Abstract

Thermobarometry for Cretaceous to mid-Tertiary plutonism and deformation in the lower plate of Whipple and Santa Catalina metamorphic core complexes shows that both crystalline terranes originated in the middle crust. Moreover, they are characterized by a striking acceleration of tectonic decompression coincident with middle Tertiary, low-angle detachment faulting leading to erosional and tectonic unroofing by mid-Miocene time.

Depth estimates for emplacement of five intrusive suites within the Whipple complex include (1) 33 ±4 km for the peraluminous, 89 Ma Whipple Wash plutonic suite; (2) 29 ±1 km for the 73 Ma Axtel quartz diorite; (3) 16 ±5 km for mylonitization and synkinematic plutonism at 26 Ma; (4) 6.2 ±1.9 km for the postkinematic, 19 Ma War Eagle gabbro-quartz diorite complex; and (5) 5.2 ±2.3 km for a 17 Ma postkinematic granodiorite. Decompression initially occurred at a low rate of 0.3 mm/yr from 89 to 26 Ma and increased to approximately 2 mm/yr during the late Oligocene to middle Miocene. Estimated depths for four pluton emplacement or deformational events in the Santa Catalina Mountains include (1) 21 ±1 km for the magmatic epidote-bearing, 68 Ma Leatherwood quartz diorite; (2) 15 ±3 km for the garnet, two-mica, 47 Ma Wilderness granite; (3) 9.3 ±1.9 km for post-Wilderness mylonitzation; and (4) 6.3 ±2.6 km for the 27 Ma Catalina monzogranite.
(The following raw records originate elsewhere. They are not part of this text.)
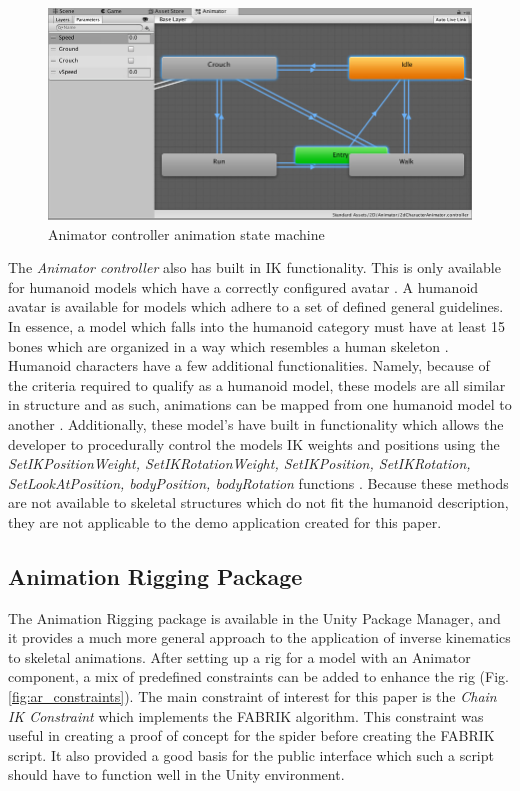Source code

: \begin{figure}
    \centering
    \includegraphics[width=\textwidth]{grafika/animator_controller.png}
    \caption{Animator controller animation state machine \cite{unity_animator}}
    \label{fig:anim_state}
\end{figure}

The \textit{Animator controller} also has built in IK functionality. This is only
available for humanoid models which have a correctly configured avatar
\cite{unity_ik}. A humanoid avatar is available for models which adhere to a set
of defined general guidelines. In essence, a model which falls into the humanoid
category must have at least 15 bones which are organized in a way which
resembles a human skeleton \cite{unity_humanoid_import}. Humanoid characters
have a few additional functionalities. Namely, because of the criteria required
to qualify as a humanoid model, these models are all similar in structure and as
such, animations can be mapped from one humanoid model to another
\cite{unity_humanoid_avatars}. Additionally, these model's have built in
functionality which allows the developer to procedurally control the models IK
weights and positions using the \textit{SetIKPositionWeight,
SetIKRotationWeight, SetIKPosition, SetIKRotation, SetLookAtPosition,
bodyPosition, bodyRotation} functions \cite{unity_ik, unity_humanoid_avatars}.
Because these methods are not available to skeletal structures which do not fit
the humanoid description, they are not applicable to the demo application
created for this paper.

\subsection{Animation Rigging Package}

The Animation Rigging package is available in the Unity Package Manager, and it
provides a much more general approach to the application of inverse kinematics
to skeletal animations. After setting up a rig for a model with an Animator
component, a mix of predefined constraints can be added to enhance the rig
(Fig. \ref{fig:ar_constraints}). The main constraint of interest for this
paper is the \textit{Chain IK Constraint} which implements the FABRIK algorithm.
This constraint was useful in creating a proof of concept for the spider before
creating the FABRIK script. It also provided a good basis for the public
interface which such a script should have to function well in the Unity
environment.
Post-Laramide decompression, estimated at 0.3 mm/yr, accelerated to 1.3 mm/yr prior to the cessation of detachment faulting.

Whereas most batholithic terranes of the North American Cordillera are representative of an upper crustal setting, core complexes provide, as a consequence of their tectonic evolution, a petrological and structural view into middle crustal processes.